Tuesday, 12 March 2013

World class digitisation in Sweden

I recently attended the Digidaily newspaper project review at the National Archives department for digitization Media Conversion Center (MKC) in Fränsta, Sweden. I describe here some of the secrets of the success I observed and also my review and recommendations for the future directions suggested by this ground breaking project.

It is a privilege of my working life that I get to see behind the scenes at many great memory organisations the world over, both as an academic and as an advisor. This privilege is made even more pleasurable when the people you are working with are highly professional, smart and welcoming.

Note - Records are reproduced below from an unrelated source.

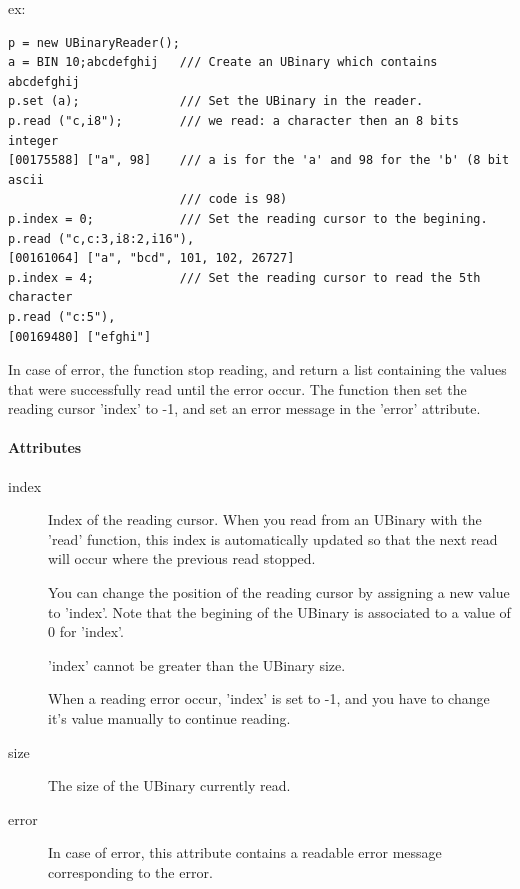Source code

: \begin{description}
  ex:


\begin{lstlisting}
p = new UBinaryReader();
a = BIN 10;abcdefghij   /// Create an UBinary which contains abcdefghij
p.set (a);              /// Set the UBinary in the reader.
p.read ("c,i8");        /// we read: a character then an 8 bits integer
[00175588] ["a", 98]    /// a is for the 'a' and 98 for the 'b' (8 bit ascii
                        /// code is 98)
p.index = 0;            /// Set the reading cursor to the begining.
p.read ("c,c:3,i8:2,i16"),
[00161064] ["a", "bcd", 101, 102, 26727]
p.index = 4;            /// Set the reading cursor to read the 5th character
p.read ("c:5"),
[00169480] ["efghi"]
\end{lstlisting}

In case of error, the function stop reading, and return a list
containing the values that were successfully read until the error
occur. The function then set the reading cursor 'index' to -{}1, and
set an error message in the 'error' attribute.

\end{description}

\paragraph{Attributes}
\label{webots.uobjects.other.ubinaryreader.attributes}%

\noindent
\begin{description}
\item[index] Index of the reading cursor. When you read from an
  UBinary with the 'read' function, this index is automatically
  updated so that the next read will occur where the previous read
  stopped.


  You can change the position of the reading cursor by assigning a new
  value to 'index'. Note that the begining of the UBinary is
  associated to a value of 0 for 'index'.


  'index' cannot be greater than the UBinary size.


  When a reading error occur, 'index' is set to -{}1, and you have to
  change it's value manually to continue reading.

\item[size] The size of the UBinary currently read.

\item[error] In case of error, this attribute contains a readable
  error message corresponding to the error.
\end{description}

Such was the experience of being an external expert on the 6-7 February 2013 final seminar and review at MKC in Fränsta for the Digidaily project. Fränsta is not the easiest place to visit with 2 flights and a 1 hour car journey but it is certainly worth the visit if you want to see one of the world's finest digitisation production houses.

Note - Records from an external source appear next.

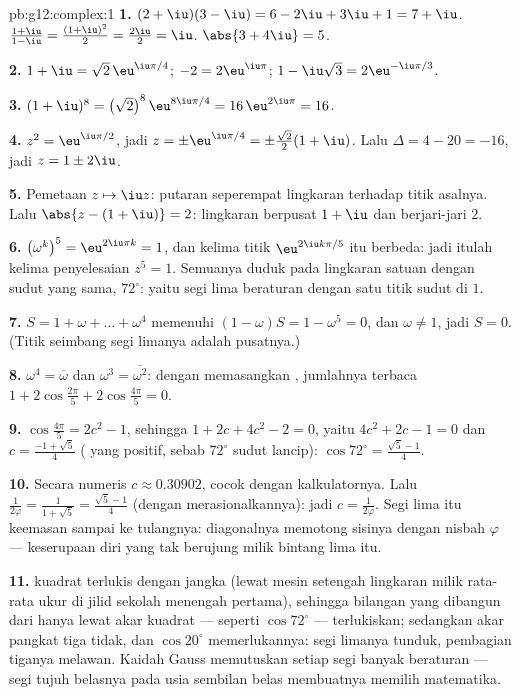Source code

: \begin{solution}{pb:g12:complex:1}
\textbf{1.} $(2 + \iu)(3 - \iu) = 6 - 2\iu + 3\iu + 1 =
7 + \iu$. \quad $\frac{1 + \iu}{1 - \iu} =
\frac{(1 + \iu)^2}{2} = \frac{2\iu}{2} = \iu$. \quad
$\abs{3 + 4\iu} = 5$.

\textbf{2.} $1 + \iu = \sqrt2\,\eu^{\iu\pi/4}$;
$-2 = 2\eu^{\iu\pi}$;
$1 - \iu\sqrt3 = 2\eu^{-\iu\pi/3}$.

\textbf{3.} $(1 + \iu)^8 = \left(\sqrt2\right)^8
\eu^{8\iu\pi/4} = 16\,\eu^{2\iu\pi} = 16$.

\textbf{4.} $z^2 = \eu^{\iu\pi/2}$, jadi
$z = \pm\eu^{\iu\pi/4} = \pm\frac{\sqrt2}{2}(1 + \iu)$. Lalu
$\Delta = 4 - 20 = -16$, jadi $z = 1 \pm 2\iu$.

\textbf{5.} Pemetaan $z \mapsto \iu z$: putaran seperempat lingkaran
terhadap titik asalnya. Lalu $\abs{z - (1 + \iu)} = 2$: lingkaran
berpusat $1 + \iu$ dan berjari-jari $2$.

\textbf{6.} $\left(\omega^k\right)^5 = \eu^{2\iu\pi k} = 1$,
dan kelima titik $\eu^{2\iu k\pi/5}$ itu berbeda: jadi itulah kelima
penyelesaian $z^5 = 1$. Semuanya duduk pada lingkaran satuan dengan
sudut yang sama, $72^\circ$: yaitu segi lima beraturan dengan satu titik sudut di
$1$.

\textbf{7.} $S = 1 + \omega + \dots + \omega^4$ memenuhi
$(1 - \omega)S = 1 - \omega^5 = 0$, dan $\omega \neq 1$, jadi
$S = 0$. (Titik seimbang segi limanya adalah pusatnya.)

\textbf{8.} $\omega^4 = \overline\omega$ dan
$\omega^3 = \overline{\omega^2}$: dengan memasangkan ,  jumlahnya terbaca
$1 + 2\cos\frac{2\pi}{5} + 2\cos\frac{4\pi}{5} = 0$.

\textbf{9.} $\cos\frac{4\pi}{5} = 2c^2 - 1$, sehingga
$1 + 2c + 4c^2 - 2 = 0$, yaitu $4c^2 + 2c - 1 = 0$ dan
$c = \frac{-1 + \sqrt5}{4}$ ( yang positif, sebab
$72^\circ$ sudut lancip):
$\cos 72^\circ = \frac{\sqrt5 - 1}{4}$.

\textbf{10.} Secara numeris $c \approx 0.30902$, cocok dengan
kalkulatornya. Lalu $\frac{1}{2\varphi} = \frac{1}{1 + \sqrt5} =
\frac{\sqrt5 - 1}{4}$ (dengan merasionalkannya): jadi $c = \frac{1}{2\varphi}$.
Segi lima itu keemasan sampai ke tulangnya: diagonalnya memotong
sisinya dengan nisbah $\varphi$ --- keserupaan diri yang tak berujung milik
bintang lima itu.

\textbf{11.}  kuadrat terlukis dengan jangka (lewat mesin
setengah lingkaran milik rata-rata ukur di jilid sekolah menengah
pertama), sehingga bilangan yang dibangun dari  hanya
lewat akar kuadrat --- seperti $\cos 72^\circ$ --- terlukiskan; sedangkan akar
pangkat tiga tidak, dan $\cos 20^\circ$ memerlukannya: segi limanya tunduk,
pembagian tiganya melawan. Kaidah Gauss memutuskan setiap segi banyak
beraturan --- segi tujuh belasnya pada usia sembilan belas membuatnya memilih
matematika.


\end{solution}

The folks at MKC (who did the digitisation) and their colleagues in the National Library of Sweden (KB) are wonderful hosts. They also have the unique ability to listen intently to all advice given and never once become defensive if there is a negative comment or constructive criticism. They just absorb it all, ask smart questions so they understand what is needed and then get on with making their processes better. This is something I rarely see and is a culture inculcated by the management at both MKC and the KB that is to be applauded. These folks really know how to collaborate.

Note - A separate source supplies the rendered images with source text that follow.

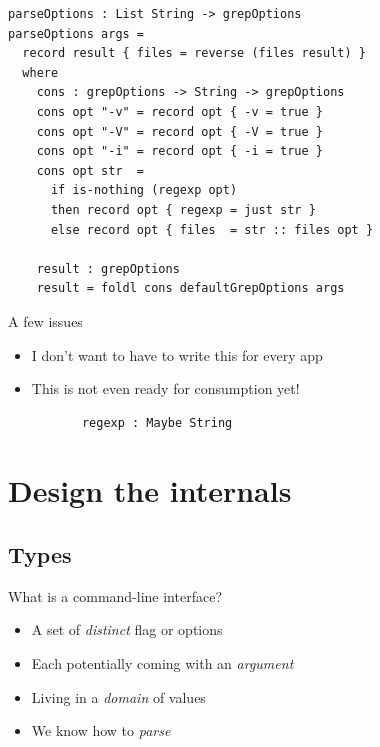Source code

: \documentclass[dvipsnames]{beamer}
\begin{document}
\begin{frame}[fragile]
\begin{verbatim}
parseOptions : List String -> grepOptions
parseOptions args =
  record result { files = reverse (files result) }
  where
    cons : grepOptions -> String -> grepOptions
    cons opt "-v" = record opt { -v = true }
    cons opt "-V" = record opt { -V = true }
    cons opt "-i" = record opt { -i = true }
    cons opt str  =
      if is-nothing (regexp opt)
      then record opt { regexp = just str }
      else record opt { files  = str :: files opt }

    result : grepOptions
    result = foldl cons defaultGrepOptions args
\end{verbatim}
\end{frame}

\begin{frame}[fragile]{A few issues}
  \begin{itemize}
    \item I don't want to have to write this for every app
    \item This is not even ready for consumption yet!
      \begin{verbatim}
       regexp : Maybe String
      \end{verbatim}
  \end{itemize}
\end{frame}

\section{Design the internals}
\subsection{Types}

\begin{frame}{What is a command-line interface?}

  \begin{itemize}
    \item A set of \emph{distinct} flag or options
    \item Each potentially coming with an \emph{argument}
    \item Living in a \emph{domain} of values
    \item We know how to \emph{parse}
  \end{itemize}
\end{frame}
\end{document}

Investigating newspaper segmentation
Among the invited guests was an old friend and fellow invited external expert, Edwin Klijn (The NIOD Institute for War, Holocaust and Genocide Studies and the former project manager at Koninklijke Bibliotheek, the Netherlands). Edwin is always a pleasure to work with and his experience has been absolutely essential to us both being able to give a well rounded and supportive assessment for Digidaily. It was also great to meet colleagues from Norwegian and Finnish newspaper digitization projects and to meet with the Swedish National Librarian, Gunilla Herdenberg, the National Archivist, Bjorn Jordell, members of Digisam and also Isobel Hadley Kamptz from the Swedish Digitizing Commission.

Getting Right to the Point

My assessment of the Digidaily project is that the production house, the quality assurance, the digitisation workflow, the very high throughput and the balance of costs against productivity to deliver such a high standard of colour imaging of newspapers is truly world class and amongst the best I have ever witnessed.
The levels of achievement that I saw in this project review astounded me - the teams at the KB and MKC have exceeded even my high expectations for their excellence. I know I am gushing here, so let me tell you why this is impressive and also that there is inevitably more to do.



The Swedish Secrets of Success

1. Culture. They have the right culture for success. It is built upon sharing ideas, co-operation, listening and working very hard to be the best. As is often said get the right culture and good performance will follow and from there great results. MKC and KB have one of the best working environments for digitisation I have seen - they have copious space for layout and preparation of the originals, they have an excellent quality assurance suite, they have great ergonomics on the scanning equipment. But most of all there is an attitude of respectful team-working, of pursuing best practice, of working hard at augmenting their processes and workflows and this underpins their success.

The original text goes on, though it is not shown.